INPUT:
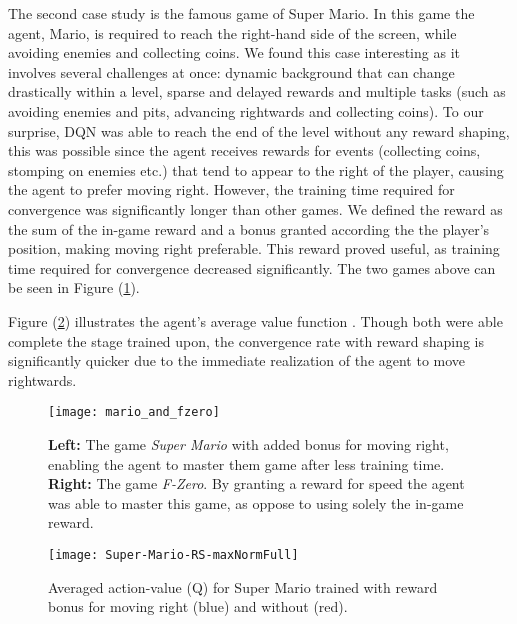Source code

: \documentclass{article}
\begin{document}
The second case study is the famous game of Super Mario. In this game the agent, Mario, is required to reach the right-hand side of the screen, while avoiding enemies and collecting coins. 
We found this case interesting as it involves several challenges at once: dynamic background that can change drastically within a level, sparse and delayed rewards and multiple tasks (such as avoiding enemies and pits, advancing rightwards and collecting coins). 
To our surprise, DQN was able to reach the end of the level without any reward shaping, this was possible since the agent receives rewards for events (collecting coins, stomping on enemies etc.) that tend to appear to the right of the player, causing the agent to prefer moving right. 
However, the training time required for convergence was significantly longer than other games. 
We defined the reward as the sum of the in-game reward and a bonus granted according the the player's position, making moving right preferable. 
This reward proved useful, as training time required for convergence decreased significantly. 
The two games above can be seen in Figure (\ref{fig:mario_and_fzero}).

Figure (\ref{fig:Super-Mario-RS}) illustrates the agent's average value function . Though both were able complete the stage trained upon, the convergence rate with reward shaping is significantly quicker due to the immediate realization of the agent to move rightwards.

\begin{figure}[ht]
\texttt{[image: mario\_and\_fzero]} 
\caption{\textbf{Left:} The game \textit{Super Mario} with added bonus for moving right, enabling the agent to master them game after less training time. \textbf{Right:} The game \textit{F-Zero}. By granting a reward for speed the agent was able to master this game, as oppose to using solely the in-game reward.  }
\label{fig:mario_and_fzero}
\end{figure}


\begin{figure}[ht]
\texttt{[image: Super-Mario-RS-maxNormFull]} 
\caption{Averaged action-value (Q) for Super Mario trained with reward bonus for moving right (blue) and without (red). }
\label{fig:Super-Mario-RS}
\end{figure}
\end{document}
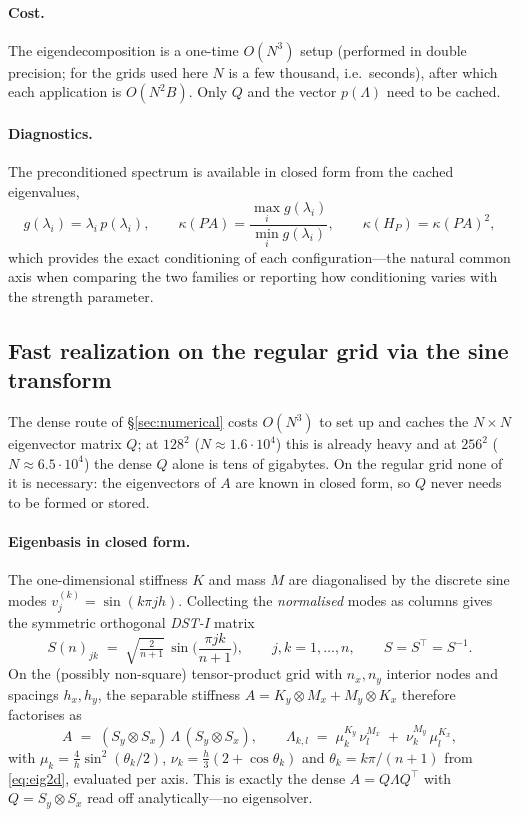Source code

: \documentclass[11pt]{article}
\newcommand{\kk}{\kappa}
\begin{document}
\paragraph{Cost.}
The eigendecomposition is a one-time $O(N^3)$ setup (performed in double precision; for the
grids used here $N$ is a few thousand, i.e.\ seconds), after which each application is
$O(N^2 B)$. Only $Q$ and the vector $p(\Lambda)$ need to be cached.

\paragraph{Diagnostics.}
The preconditioned spectrum is available in closed form from the cached eigenvalues,
\begin{equation}
  g(\lambda_i) = \lambda_i\,p(\lambda_i),
  \qquad
  \kk(PA) = \frac{\max_i g(\lambda_i)}{\min_i g(\lambda_i)},
  \qquad
  \kk(H_P) = \kk(PA)^2,
\end{equation}
which provides the exact conditioning of each configuration---the natural common axis when
comparing the two families or reporting how conditioning varies with the strength parameter.

\subsection{Fast realization on the regular grid via the sine transform}
\label{sec:sine}

The dense route of \S\ref{sec:numerical} costs $O(N^3)$ to set up and caches the $N\times N$
eigenvector matrix $Q$; at $128^2$ ($N\approx1.6\cdot10^4$) this is already heavy and at
$256^2$ ($N\approx6.5\cdot10^4$) the dense $Q$ alone is tens of gigabytes. On the regular grid
none of it is necessary: the eigenvectors of $A$ are known in closed form, so $Q$ never needs to
be formed or stored.

\paragraph{Eigenbasis in closed form.}
The one-dimensional stiffness $K$ and mass $M$ are diagonalised by the discrete sine modes
$v^{(k)}_j=\sin(k\pi j h)$. Collecting the \emph{normalised} modes as columns gives the
symmetric orthogonal \emph{DST-I} matrix
\begin{equation}
  S(n)_{jk} \;=\; \sqrt{\tfrac{2}{n+1}}\,\sin\!\Big(\frac{\pi j k}{n+1}\Big),
  \qquad j,k=1,\dots,n,
  \qquad S = S^\top = S^{-1}.
  \label{eq:dst}
\end{equation}
On the (possibly non-square) tensor-product grid with $n_x,n_y$ interior nodes and
spacings $h_x,h_y$, the separable stiffness $A=K_y\otimes M_x+M_y\otimes K_x$ therefore
factorises as
\begin{equation}
  A \;=\; (S_y\otimes S_x)\,\Lambda\,(S_y\otimes S_x),
  \qquad
  \Lambda_{k,l} \;=\; \mu^{K_y}_k\,\nu^{M_x}_l \;+\; \nu^{M_y}_k\,\mu^{K_x}_l ,
  \label{eq:sinefact}
\end{equation}
with $\mu_k=\tfrac{4}{h}\sin^2(\theta_k/2)$, $\nu_k=\tfrac{h}{3}(2+\cos\theta_k)$ and
$\theta_k=k\pi/(n+1)$ from \eqref{eq:eig2d}, evaluated per axis. This is exactly the dense
$A=Q\Lambda Q^\top$ with $Q=S_y\otimes S_x$ read off analytically---no eigensolver.
\end{document}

WHAT NEEDS TO BE DONE:
Write the lines above out again exactly, excluding every picture.

EXERCISE ANSWER:
Source code

: \documentclass{article}
\begin{document}
The second case study is the famous game of Super Mario. In this game the agent, Mario, is required to reach the right-hand side of the screen, while avoiding enemies and collecting coins. 
We found this case interesting as it involves several challenges at once: dynamic background that can change drastically within a level, sparse and delayed rewards and multiple tasks (such as avoiding enemies and pits, advancing rightwards and collecting coins). 
To our surprise, DQN was able to reach the end of the level without any reward shaping, this was possible since the agent receives rewards for events (collecting coins, stomping on enemies etc.) that tend to appear to the right of the player, causing the agent to prefer moving right. 
However, the training time required for convergence was significantly longer than other games. 
We defined the reward as the sum of the in-game reward and a bonus granted according the the player's position, making moving right preferable. 
This reward proved useful, as training time required for convergence decreased significantly. 
The two games above can be seen in Figure (\ref{fig:mario_and_fzero}).

Figure (\ref{fig:Super-Mario-RS}) illustrates the agent's average value function . Though both were able complete the stage trained upon, the convergence rate with reward shaping is significantly quicker due to the immediate realization of the agent to move rightwards.

\begin{figure}[ht]
\texttt{[image: mario\_and\_fzero]} 
\caption{\textbf{Left:} The game \textit{Super Mario} with added bonus for moving right, enabling the agent to master them game after less training time. \textbf{Right:} The game \textit{F-Zero}. By granting a reward for speed the agent was able to master this game, as oppose to using solely the in-game reward.  }
\label{fig:mario_and_fzero}
\end{figure}


\begin{figure}[ht]
\texttt{[image: Super-Mario-RS-maxNormFull]} 
\caption{Averaged action-value (Q) for Super Mario trained with reward bonus for moving right (blue) and without (red). }
\label{fig:Super-Mario-RS}
\end{figure}
\end{document}
Source code

: \documentclass[11pt]{article}
\newcommand{\kk}{\kappa}
\begin{document}
\paragraph{Cost.}
The eigendecomposition is a one-time $O(N^3)$ setup (performed in double precision; for the
grids used here $N$ is a few thousand, i.e.\ seconds), after which each application is
$O(N^2 B)$. Only $Q$ and the vector $p(\Lambda)$ need to be cached.

\paragraph{Diagnostics.}
The preconditioned spectrum is available in closed form from the cached eigenvalues,
\begin{equation}
  g(\lambda_i) = \lambda_i\,p(\lambda_i),
  \qquad
  \kk(PA) = \frac{\max_i g(\lambda_i)}{\min_i g(\lambda_i)},
  \qquad
  \kk(H_P) = \kk(PA)^2,
\end{equation}
which provides the exact conditioning of each configuration---the natural common axis when
comparing the two families or reporting how conditioning varies with the strength parameter.

\subsection{Fast realization on the regular grid via the sine transform}
\label{sec:sine}

The dense route of \S\ref{sec:numerical} costs $O(N^3)$ to set up and caches the $N\times N$
eigenvector matrix $Q$; at $128^2$ ($N\approx1.6\cdot10^4$) this is already heavy and at
$256^2$ ($N\approx6.5\cdot10^4$) the dense $Q$ alone is tens of gigabytes. On the regular grid
none of it is necessary: the eigenvectors of $A$ are known in closed form, so $Q$ never needs to
be formed or stored.

\paragraph{Eigenbasis in closed form.}
The one-dimensional stiffness $K$ and mass $M$ are diagonalised by the discrete sine modes
$v^{(k)}_j=\sin(k\pi j h)$. Collecting the \emph{normalised} modes as columns gives the
symmetric orthogonal \emph{DST-I} matrix
\begin{equation}
  S(n)_{jk} \;=\; \sqrt{\tfrac{2}{n+1}}\,\sin\!\Big(\frac{\pi j k}{n+1}\Big),
  \qquad j,k=1,\dots,n,
  \qquad S = S^\top = S^{-1}.
  \label{eq:dst}
\end{equation}
On the (possibly non-square) tensor-product grid with $n_x,n_y$ interior nodes and
spacings $h_x,h_y$, the separable stiffness $A=K_y\otimes M_x+M_y\otimes K_x$ therefore
factorises as
\begin{equation}
  A \;=\; (S_y\otimes S_x)\,\Lambda\,(S_y\otimes S_x),
  \qquad
  \Lambda_{k,l} \;=\; \mu^{K_y}_k\,\nu^{M_x}_l \;+\; \nu^{M_y}_k\,\mu^{K_x}_l ,
  \label{eq:sinefact}
\end{equation}
with $\mu_k=\tfrac{4}{h}\sin^2(\theta_k/2)$, $\nu_k=\tfrac{h}{3}(2+\cos\theta_k)$ and
$\theta_k=k\pi/(n+1)$ from \eqref{eq:eig2d}, evaluated per axis. This is exactly the dense
$A=Q\Lambda Q^\top$ with $Q=S_y\otimes S_x$ read off analytically---no eigensolver.
\end{document}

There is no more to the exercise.